Nunavut Tourism: 69 per cent of visitors are work travellers, not tourists

Few visitors travel for leisure; cruise ship travellers spend little money in Nunavut


This graph, from Nunavut Tourism's 2015 visitor's survey report, shows 69 per cent of visitors to Nunavut are business travellers, not tourists. The biggest growth area is in cruise ship tourism, but cruise visitors spend little money in the territory.

This graph, from Nunavut Tourism’s 2015 visitor’s survey report, shows 69 per cent of visitors to Nunavut are business travellers, not tourists. The biggest growth area is in cruise ship tourism, but cruise visitors spend little money in the territory.

About 16,750 non-residents visited Nunavut between May and October of 2015 — but nearly seven in 10 of those visitors were business travellers, not tourists, a Nunavut Tourism survey has found.

“Business activity is a real mix of government, construction, education, research, mining and meeting attendance. Many are back and forth on a regular basis (four in 10,) most are male, few with family along,” the survey found.

The survey, which Nunavut Tourism released April 21, tries to shine positive light on a bleak picture.

It shows that “land-based travellers” — real tourists who hike, camp, visit sites of interest or stay in hotels and bed-and-breakfast operations — comprised only seven per cent of total visitors to Nunavut in 2015.

Only 1,130 people fell into the land-based traveller category, with each person spending an average of $2,533 in Nunavut — not counting air fares.

Another group, people who travel to visit friends and relatives in Nunavut, or “VFR” visitors, comprise another seven per cent of the total. They spend an average of $2,596 per person in Nunavut — not counting air fares.

Both of those groups were outnumbered in 2015 by cruise ship travellers, 2,750 in all, comprising 16 per cent of the total.

But the cruise ship group spent, on average, only $692 per person in Nunavut.

“While their trips are generally expensive ($17,000 per person on average), the amount left in Nunavut is only $692. This compares to just over $2,500 on average for land-based travellers,” the survey found.

Although they spend little money in Nunavut, cruise ship visitors represent the only growth area for tourism in Nunavut.

In 2015, 21 cruise vessels brought 2,750 passengers into Nunavut, up from 1,890 in 2011, the report said.

And the majority of cruise ship passengers are females aged 65 or older, with advanced university degrees.
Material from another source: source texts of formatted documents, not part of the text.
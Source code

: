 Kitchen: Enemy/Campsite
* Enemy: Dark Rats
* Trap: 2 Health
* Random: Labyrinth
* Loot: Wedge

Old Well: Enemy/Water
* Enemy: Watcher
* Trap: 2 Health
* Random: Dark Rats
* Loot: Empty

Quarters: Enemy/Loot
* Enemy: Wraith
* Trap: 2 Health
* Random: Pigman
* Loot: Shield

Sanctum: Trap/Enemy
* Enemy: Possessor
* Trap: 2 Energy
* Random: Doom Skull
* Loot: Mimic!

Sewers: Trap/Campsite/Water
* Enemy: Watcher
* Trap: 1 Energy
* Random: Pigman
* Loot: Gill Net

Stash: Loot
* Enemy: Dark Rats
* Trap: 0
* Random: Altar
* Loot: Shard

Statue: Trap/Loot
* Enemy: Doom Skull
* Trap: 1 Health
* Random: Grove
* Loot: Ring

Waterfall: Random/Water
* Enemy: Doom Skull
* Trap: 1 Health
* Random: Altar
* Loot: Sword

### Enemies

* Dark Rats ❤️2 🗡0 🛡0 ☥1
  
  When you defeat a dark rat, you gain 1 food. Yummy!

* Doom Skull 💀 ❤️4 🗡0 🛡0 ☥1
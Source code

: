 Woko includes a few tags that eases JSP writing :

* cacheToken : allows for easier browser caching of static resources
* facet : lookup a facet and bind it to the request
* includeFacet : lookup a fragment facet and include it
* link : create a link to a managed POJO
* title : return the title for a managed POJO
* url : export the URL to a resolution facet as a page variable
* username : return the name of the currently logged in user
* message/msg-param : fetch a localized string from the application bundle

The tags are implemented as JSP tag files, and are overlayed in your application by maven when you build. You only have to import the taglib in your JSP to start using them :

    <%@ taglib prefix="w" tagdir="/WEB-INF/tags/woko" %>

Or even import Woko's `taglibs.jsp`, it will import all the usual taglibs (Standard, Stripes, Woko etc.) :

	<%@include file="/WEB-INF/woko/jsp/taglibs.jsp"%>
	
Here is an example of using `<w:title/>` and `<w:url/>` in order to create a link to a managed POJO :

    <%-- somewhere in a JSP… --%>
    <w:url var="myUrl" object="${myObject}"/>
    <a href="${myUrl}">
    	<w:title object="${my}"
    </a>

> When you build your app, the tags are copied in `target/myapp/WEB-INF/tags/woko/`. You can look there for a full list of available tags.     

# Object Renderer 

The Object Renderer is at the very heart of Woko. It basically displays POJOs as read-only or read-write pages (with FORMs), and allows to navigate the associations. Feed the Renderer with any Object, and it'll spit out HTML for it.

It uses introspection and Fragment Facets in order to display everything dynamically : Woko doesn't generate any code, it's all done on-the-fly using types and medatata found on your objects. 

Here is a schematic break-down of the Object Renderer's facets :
Overall, non-resident visitors — with airline tickets and cruise ship fares excluded from the total — spent an estimated $37.88 million in Nunavut in 2015, the survey found.

And it was business travellers who accounted for 77 per cent of that spending.

That means there’s no point in spending tourism marketing money to attract more business travellers to Nunavut, the survey report said.

But at the same time, players in the tourism business could do more to entice these business travellers to spend more money on side trips and souvenirs.

“The survey results reveal a great deal of latent demand for both guided trips and for buying art/carvings/souvenirs. They want better access to guides, as well as a greater range of products available for purchase,” the survey report said.

And the best place for Nunavut Tourism to spend its marketing money is to entice more land-based leisure travellers, who make up only about seven per cent of the total and comprise fewer than 1,200 people.

“This is where most external marketing dollars should be allocated. The key is to tap into the latent demand that exists for visiting Canada’s Far North.”

As for cruise ship travellers, the survey report says the cruise lines should be encouraged to do more sailings and that tourism players should “encourage greater product spending while on land.”

“This involves both marketing materials (e.g. where to find carvers/retailers) and a greater variety of products,” the report said.

At the same time, they said the cruise lines complain of too much red tape when they sail through the Canadian Arctic.

That’s unlikely to change, however, because of growing concerns about the public safety and environmental threats posed by increased cruise ship traffic.

The report found the biggest complaint that visitors have is the cost of air fare and difficulties in finding information and places to buy souvenirs.

The overwhelming majority of visitors — 87 per cent — visit the Qikiqtaaluk region.

Twenty per cent of visitors travel to the Kitikmeot and only eight per cent visit the Kivalliq.

More than eight in 10 visitors to the Kivalliq were business travellers, only nine per cent were leisure travellers, and six per cent were visiting family and friends, the survey found.

On the other hand, 49 per cent of visitors to the Kitikmeot were leisure travellers, many on cruise ships, and 50 per cent were business travellers.